● What you will do:
Below are records to transcribe exactly, without their pictures.

Collected data
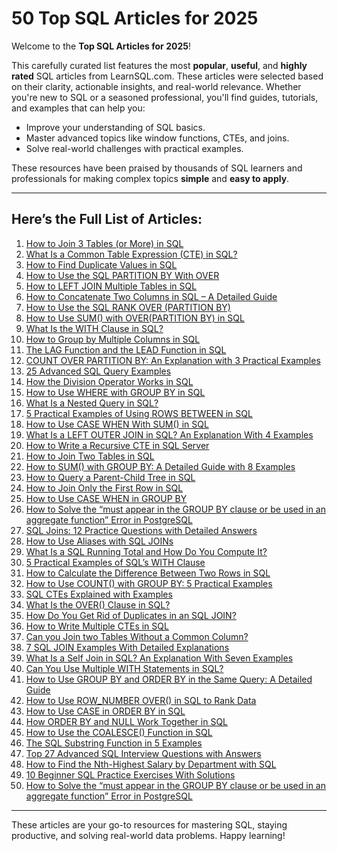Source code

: 
# 50 Top SQL Articles for 2025

Welcome to the **Top SQL Articles for 2025**!  

This carefully curated list features the most **popular**, **useful**, and **highly rated** SQL articles from LearnSQL.com. These articles were selected based on their clarity, actionable insights, and real-world relevance. Whether you're new to SQL or a seasoned professional, you'll find guides, tutorials, and examples that can help you:  

- Improve your understanding of SQL basics.  
- Master advanced topics like window functions, CTEs, and joins.  
- Solve real-world challenges with practical examples.  

These resources have been praised by thousands of SQL learners and professionals for making complex topics **simple** and **easy to apply**.  

---

## Here’s the Full List of Articles:

1. [How to Join 3 Tables (or More) in SQL](https://learnsql.com/blog/how-to-join-3-tables-or-more-in-sql/)
2. [What Is a Common Table Expression (CTE) in SQL?](https://learnsql.com/blog/what-is-common-table-expression/)
3. [How to Find Duplicate Values in SQL](https://learnsql.com/blog/how-to-find-duplicate-values-in-sql/)
4. [How to Use the SQL PARTITION BY With OVER](https://learnsql.com/blog/partition-by-with-over-sql/)
5. [How to LEFT JOIN Multiple Tables in SQL](https://learnsql.com/blog/how-to-left-join-multiple-tables/)
6. [How to Concatenate Two Columns in SQL – A Detailed Guide](https://learnsql.com/blog/concatenate-two-columns-in-sql/)
7. [How to Use the SQL RANK OVER (PARTITION BY)](https://learnsql.com/blog/sql-rank-over-partition/)
8. [How to Use SUM() with OVER(PARTITION BY) in SQL](https://learnsql.com/blog/sum-over-partition-by/)
9. [What Is the WITH Clause in SQL?](https://learnsql.com/blog/what-is-with-clause-sql/)
10. [How to Group by Multiple Columns in SQL](https://learnsql.com/blog/group-by-multiple-columns/)
11. [The LAG Function and the LEAD Function in SQL](https://learnsql.com/blog/lead-and-lag-functions-in-sql/)
12. [COUNT OVER PARTITION BY: An Explanation with 3 Practical Examples](https://learnsql.com/blog/count-over-partition-by/)
13. [25 Advanced SQL Query Examples](https://learnsql.com/blog/25-advanced-sql-query-examples/)
14. [How the Division Operator Works in SQL](https://learnsql.com/blog/sql-division-operator/)
15. [How to Use WHERE with GROUP BY in SQL](https://learnsql.com/blog/where-with-group-by/)
16. [What Is a Nested Query in SQL?](https://learnsql.com/blog/sql-nested-select/)
17. [5 Practical Examples of Using ROWS BETWEEN in SQL](https://learnsql.com/blog/sql-window-functions-rows-clause/)
18. [How to Use CASE WHEN With SUM() in SQL](https://learnsql.com/blog/case-when-with-sum/)
19. [What Is a LEFT OUTER JOIN in SQL? An Explanation With 4 Examples](https://learnsql.com/blog/left-outer-join/)
20. [How to Write a Recursive CTE in SQL Server](https://learnsql.com/blog/recursive-cte-sql-server/)
21. [How to Join Two Tables in SQL](https://learnsql.com/blog/how-to-join-two-tables-in-sql/)
22. [How to SUM() with GROUP BY: A Detailed Guide with 8 Examples](https://learnsql.com/blog/sql-sum-group-by/)
23. [How to Query a Parent-Child Tree in SQL](https://learnsql.com/blog/query-parent-child-tree/)
24. [How to Join Only the First Row in SQL](https://learnsql.com/blog/sql-join-only-first-row/)
25. [How to Use CASE WHEN in GROUP BY](https://learnsql.com/blog/group-by-case-when/)
26. [How to Solve the “must appear in the GROUP BY clause or be used in an aggregate function” Error in PostgreSQL](https://learnsql.com/blog/must-appear-in-group-by-clause/)
27. [SQL Joins: 12 Practice Questions with Detailed Answers](https://learnsql.com/blog/sql-joins-practice/)
28. [How to Use Aliases with SQL JOINs](https://learnsql.com/blog/how-to-use-aliases-with-sql-join/)
29. [What Is a SQL Running Total and How Do You Compute It?](https://learnsql.com/blog/what-is-a-running-total-and-how-to-compute-it-in-sql/)
30. [5 Practical Examples of SQL’s WITH Clause](https://learnsql.com/blog/sql-with-clause/)
31. [How to Calculate the Difference Between Two Rows in SQL](https://learnsql.com/blog/difference-between-two-rows-in-sql/)
32. [How to Use COUNT() with GROUP BY: 5 Practical Examples](https://learnsql.com/blog/count-group-by/)
33. [SQL CTEs Explained with Examples](https://learnsql.com/blog/cte-with-examples/)
34. [What Is the OVER() Clause in SQL?](https://learnsql.com/blog/sql-over-clause/)
35. [How Do You Get Rid of Duplicates in an SQL JOIN?](https://learnsql.com/blog/get-rid-of-duplicates-sql-join/)
36. [How to Write Multiple CTEs in SQL](https://learnsql.com/blog/multiple-cte/)
37. [Can you Join two Tables Without a Common Column?](https://learnsql.com/blog/join-tables-without-common-column/)
38. [7 SQL JOIN Examples With Detailed Explanations](https://learnsql.com/blog/sql-join-examples-with-explanations/)
39. [What Is a Self Join in SQL? An Explanation With Seven Examples](https://learnsql.com/blog/what-is-self-join-sql/)
40. [Can You Use Multiple WITH Statements in SQL?](https://learnsql.com/blog/multiple-with-statements/)
41. [How to Use GROUP BY and ORDER BY in the Same Query: A Detailed Guide](https://learnsql.com/blog/group-by-and-order-by/)
42. [How to Use ROW_NUMBER OVER() in SQL to Rank Data](https://learnsql.com/blog/row-number-over-in-sql/)
43. [How to Use CASE in ORDER BY in SQL](https://learnsql.com/blog/case-in-sql-order-by/)
44. [How ORDER BY and NULL Work Together in SQL](https://learnsql.com/blog/how-to-order-rows-with-nulls/)
45. [How to Use the COALESCE() Function in SQL](https://learnsql.com/blog/coalesce-function-sql/)
46. [The SQL Substring Function in 5 Examples](https://learnsql.com/blog/sql-substring-function/)
47. [Top 27 Advanced SQL Interview Questions with Answers](https://learnsql.com/blog/advanced-sql-interview-questions/)
48. [How to Find the Nth-Highest Salary by Department with SQL](https://learnsql.com/blog/sql-get-highest-salary/)
49. [10 Beginner SQL Practice Exercises With Solutions](https://learnsql.com/blog/sql-practice-exercises/)
50. [How to Solve the “must appear in the GROUP BY clause or be used in an aggregate function” Error in PostgreSQL](https://learnsql.com/blog/must-appear-in-group-by-clause/)

---

These articles are your go-to resources for mastering SQL, staying productive, and solving real-world data problems. Happy learning!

● The answer:
Source code

: 
# 50 Top SQL Articles for 2025

Welcome to the **Top SQL Articles for 2025**!  

This carefully curated list features the most **popular**, **useful**, and **highly rated** SQL articles from LearnSQL.com. These articles were selected based on their clarity, actionable insights, and real-world relevance. Whether you're new to SQL or a seasoned professional, you'll find guides, tutorials, and examples that can help you:  

- Improve your understanding of SQL basics.  
- Master advanced topics like window functions, CTEs, and joins.  
- Solve real-world challenges with practical examples.  

These resources have been praised by thousands of SQL learners and professionals for making complex topics **simple** and **easy to apply**.  

---

## Here’s the Full List of Articles:

1. [How to Join 3 Tables (or More) in SQL](https://learnsql.com/blog/how-to-join-3-tables-or-more-in-sql/)
2. [What Is a Common Table Expression (CTE) in SQL?](https://learnsql.com/blog/what-is-common-table-expression/)
3. [How to Find Duplicate Values in SQL](https://learnsql.com/blog/how-to-find-duplicate-values-in-sql/)
4. [How to Use the SQL PARTITION BY With OVER](https://learnsql.com/blog/partition-by-with-over-sql/)
5. [How to LEFT JOIN Multiple Tables in SQL](https://learnsql.com/blog/how-to-left-join-multiple-tables/)
6. [How to Concatenate Two Columns in SQL – A Detailed Guide](https://learnsql.com/blog/concatenate-two-columns-in-sql/)
7. [How to Use the SQL RANK OVER (PARTITION BY)](https://learnsql.com/blog/sql-rank-over-partition/)
8. [How to Use SUM() with OVER(PARTITION BY) in SQL](https://learnsql.com/blog/sum-over-partition-by/)
9. [What Is the WITH Clause in SQL?](https://learnsql.com/blog/what-is-with-clause-sql/)
10. [How to Group by Multiple Columns in SQL](https://learnsql.com/blog/group-by-multiple-columns/)
11. [The LAG Function and the LEAD Function in SQL](https://learnsql.com/blog/lead-and-lag-functions-in-sql/)
12. [COUNT OVER PARTITION BY: An Explanation with 3 Practical Examples](https://learnsql.com/blog/count-over-partition-by/)
13. [25 Advanced SQL Query Examples](https://learnsql.com/blog/25-advanced-sql-query-examples/)
14. [How the Division Operator Works in SQL](https://learnsql.com/blog/sql-division-operator/)
15. [How to Use WHERE with GROUP BY in SQL](https://learnsql.com/blog/where-with-group-by/)
16. [What Is a Nested Query in SQL?](https://learnsql.com/blog/sql-nested-select/)
17. [5 Practical Examples of Using ROWS BETWEEN in SQL](https://learnsql.com/blog/sql-window-functions-rows-clause/)
18. [How to Use CASE WHEN With SUM() in SQL](https://learnsql.com/blog/case-when-with-sum/)
19. [What Is a LEFT OUTER JOIN in SQL? An Explanation With 4 Examples](https://learnsql.com/blog/left-outer-join/)
20. [How to Write a Recursive CTE in SQL Server](https://learnsql.com/blog/recursive-cte-sql-server/)
21. [How to Join Two Tables in SQL](https://learnsql.com/blog/how-to-join-two-tables-in-sql/)
22. [How to SUM() with GROUP BY: A Detailed Guide with 8 Examples](https://learnsql.com/blog/sql-sum-group-by/)
23. [How to Query a Parent-Child Tree in SQL](https://learnsql.com/blog/query-parent-child-tree/)
24. [How to Join Only the First Row in SQL](https://learnsql.com/blog/sql-join-only-first-row/)
25. [How to Use CASE WHEN in GROUP BY](https://learnsql.com/blog/group-by-case-when/)
26. [How to Solve the “must appear in the GROUP BY clause or be used in an aggregate function” Error in PostgreSQL](https://learnsql.com/blog/must-appear-in-group-by-clause/)
27. [SQL Joins: 12 Practice Questions with Detailed Answers](https://learnsql.com/blog/sql-joins-practice/)
28. [How to Use Aliases with SQL JOINs](https://learnsql.com/blog/how-to-use-aliases-with-sql-join/)
29. [What Is a SQL Running Total and How Do You Compute It?](https://learnsql.com/blog/what-is-a-running-total-and-how-to-compute-it-in-sql/)
30. [5 Practical Examples of SQL’s WITH Clause](https://learnsql.com/blog/sql-with-clause/)
31. [How to Calculate the Difference Between Two Rows in SQL](https://learnsql.com/blog/difference-between-two-rows-in-sql/)
32. [How to Use COUNT() with GROUP BY: 5 Practical Examples](https://learnsql.com/blog/count-group-by/)
33. [SQL CTEs Explained with Examples](https://learnsql.com/blog/cte-with-examples/)
34. [What Is the OVER() Clause in SQL?](https://learnsql.com/blog/sql-over-clause/)
35. [How Do You Get Rid of Duplicates in an SQL JOIN?](https://learnsql.com/blog/get-rid-of-duplicates-sql-join/)
36. [How to Write Multiple CTEs in SQL](https://learnsql.com/blog/multiple-cte/)
37. [Can you Join two Tables Without a Common Column?](https://learnsql.com/blog/join-tables-without-common-column/)
38. [7 SQL JOIN Examples With Detailed Explanations](https://learnsql.com/blog/sql-join-examples-with-explanations/)
39. [What Is a Self Join in SQL? An Explanation With Seven Examples](https://learnsql.com/blog/what-is-self-join-sql/)
40. [Can You Use Multiple WITH Statements in SQL?](https://learnsql.com/blog/multiple-with-statements/)
41. [How to Use GROUP BY and ORDER BY in the Same Query: A Detailed Guide](https://learnsql.com/blog/group-by-and-order-by/)
42. [How to Use ROW_NUMBER OVER() in SQL to Rank Data](https://learnsql.com/blog/row-number-over-in-sql/)
43. [How to Use CASE in ORDER BY in SQL](https://learnsql.com/blog/case-in-sql-order-by/)
44. [How ORDER BY and NULL Work Together in SQL](https://learnsql.com/blog/how-to-order-rows-with-nulls/)
45. [How to Use the COALESCE() Function in SQL](https://learnsql.com/blog/coalesce-function-sql/)
46. [The SQL Substring Function in 5 Examples](https://learnsql.com/blog/sql-substring-function/)
47. [Top 27 Advanced SQL Interview Questions with Answers](https://learnsql.com/blog/advanced-sql-interview-questions/)
48. [How to Find the Nth-Highest Salary by Department with SQL](https://learnsql.com/blog/sql-get-highest-salary/)
49. [10 Beginner SQL Practice Exercises With Solutions](https://learnsql.com/blog/sql-practice-exercises/)
50. [How to Solve the “must appear in the GROUP BY clause or be used in an aggregate function” Error in PostgreSQL](https://learnsql.com/blog/must-appear-in-group-by-clause/)

---

These articles are your go-to resources for mastering SQL, staying productive, and solving real-world data problems. Happy learning!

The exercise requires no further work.